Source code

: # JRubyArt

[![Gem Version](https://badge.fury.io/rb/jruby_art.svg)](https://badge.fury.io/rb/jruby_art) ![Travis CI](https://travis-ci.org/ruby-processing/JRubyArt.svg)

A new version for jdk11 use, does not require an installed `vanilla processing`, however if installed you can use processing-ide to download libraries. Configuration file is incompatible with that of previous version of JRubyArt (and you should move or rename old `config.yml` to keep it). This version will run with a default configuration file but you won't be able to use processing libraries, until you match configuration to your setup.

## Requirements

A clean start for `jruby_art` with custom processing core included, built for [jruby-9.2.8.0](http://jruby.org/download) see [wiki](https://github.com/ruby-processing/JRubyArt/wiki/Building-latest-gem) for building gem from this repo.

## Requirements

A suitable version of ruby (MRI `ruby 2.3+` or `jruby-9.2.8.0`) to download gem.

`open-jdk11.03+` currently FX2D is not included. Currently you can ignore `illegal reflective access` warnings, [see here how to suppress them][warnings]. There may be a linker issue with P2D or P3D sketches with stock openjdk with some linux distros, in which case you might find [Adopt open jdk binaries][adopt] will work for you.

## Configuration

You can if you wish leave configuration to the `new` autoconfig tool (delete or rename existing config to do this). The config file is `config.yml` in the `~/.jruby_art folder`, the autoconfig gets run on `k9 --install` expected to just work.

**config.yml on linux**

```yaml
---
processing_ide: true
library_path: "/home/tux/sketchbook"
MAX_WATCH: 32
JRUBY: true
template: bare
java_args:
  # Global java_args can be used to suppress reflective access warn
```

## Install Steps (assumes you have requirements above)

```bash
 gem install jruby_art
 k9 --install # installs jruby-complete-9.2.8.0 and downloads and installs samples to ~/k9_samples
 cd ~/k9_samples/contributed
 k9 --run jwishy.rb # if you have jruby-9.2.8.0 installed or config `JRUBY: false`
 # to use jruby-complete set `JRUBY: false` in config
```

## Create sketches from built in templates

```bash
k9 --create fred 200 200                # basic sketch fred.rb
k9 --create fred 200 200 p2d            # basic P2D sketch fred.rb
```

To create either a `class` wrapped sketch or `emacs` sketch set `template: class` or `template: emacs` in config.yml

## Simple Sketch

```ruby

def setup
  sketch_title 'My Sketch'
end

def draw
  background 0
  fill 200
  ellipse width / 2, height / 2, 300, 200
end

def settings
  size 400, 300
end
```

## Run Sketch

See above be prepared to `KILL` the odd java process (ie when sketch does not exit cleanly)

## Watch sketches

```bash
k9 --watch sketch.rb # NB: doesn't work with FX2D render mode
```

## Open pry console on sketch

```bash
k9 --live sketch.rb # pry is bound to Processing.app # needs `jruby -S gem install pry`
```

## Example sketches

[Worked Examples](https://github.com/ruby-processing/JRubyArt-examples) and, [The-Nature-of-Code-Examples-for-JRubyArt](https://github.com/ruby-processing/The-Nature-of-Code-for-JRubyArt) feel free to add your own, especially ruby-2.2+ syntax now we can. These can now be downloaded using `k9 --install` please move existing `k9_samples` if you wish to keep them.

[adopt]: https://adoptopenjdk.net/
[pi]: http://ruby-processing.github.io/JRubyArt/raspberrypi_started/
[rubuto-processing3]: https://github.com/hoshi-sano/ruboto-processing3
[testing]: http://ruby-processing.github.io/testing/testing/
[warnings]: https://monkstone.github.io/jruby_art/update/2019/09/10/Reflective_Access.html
...
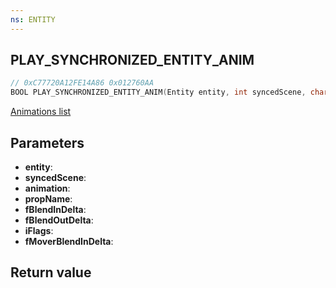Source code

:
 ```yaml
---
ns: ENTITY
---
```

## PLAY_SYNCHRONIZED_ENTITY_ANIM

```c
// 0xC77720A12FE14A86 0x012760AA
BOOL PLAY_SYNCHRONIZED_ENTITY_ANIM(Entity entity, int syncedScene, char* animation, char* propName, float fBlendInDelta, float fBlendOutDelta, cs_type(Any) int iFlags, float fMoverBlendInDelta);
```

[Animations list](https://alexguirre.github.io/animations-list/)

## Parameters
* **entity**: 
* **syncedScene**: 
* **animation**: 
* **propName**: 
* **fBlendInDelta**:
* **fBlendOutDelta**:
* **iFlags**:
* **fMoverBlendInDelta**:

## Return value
==
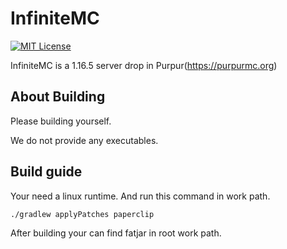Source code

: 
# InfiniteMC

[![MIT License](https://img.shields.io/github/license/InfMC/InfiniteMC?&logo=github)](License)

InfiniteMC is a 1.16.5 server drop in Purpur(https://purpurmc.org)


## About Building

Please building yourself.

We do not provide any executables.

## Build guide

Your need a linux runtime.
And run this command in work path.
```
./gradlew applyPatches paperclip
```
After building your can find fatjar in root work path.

**What you need to do:** Report every line of the records that contains the word "included".

**Response below:**
A clean start for `jruby_art` with custom processing core included, built for [jruby-9.2.8.0](http://jruby.org/download) see [wiki](https://github.com/ruby-processing/JRubyArt/wiki/Building-latest-gem) for building gem from this repo.
`open-jdk11.03+` currently FX2D is not included. Currently you can ignore `illegal reflective access` warnings, [see here how to suppress them][warnings]. There may be a linker issue with P2D or P3D sketches with stock openjdk with some linux distros, in which case you might find [Adopt open jdk binaries][adopt] will work for you.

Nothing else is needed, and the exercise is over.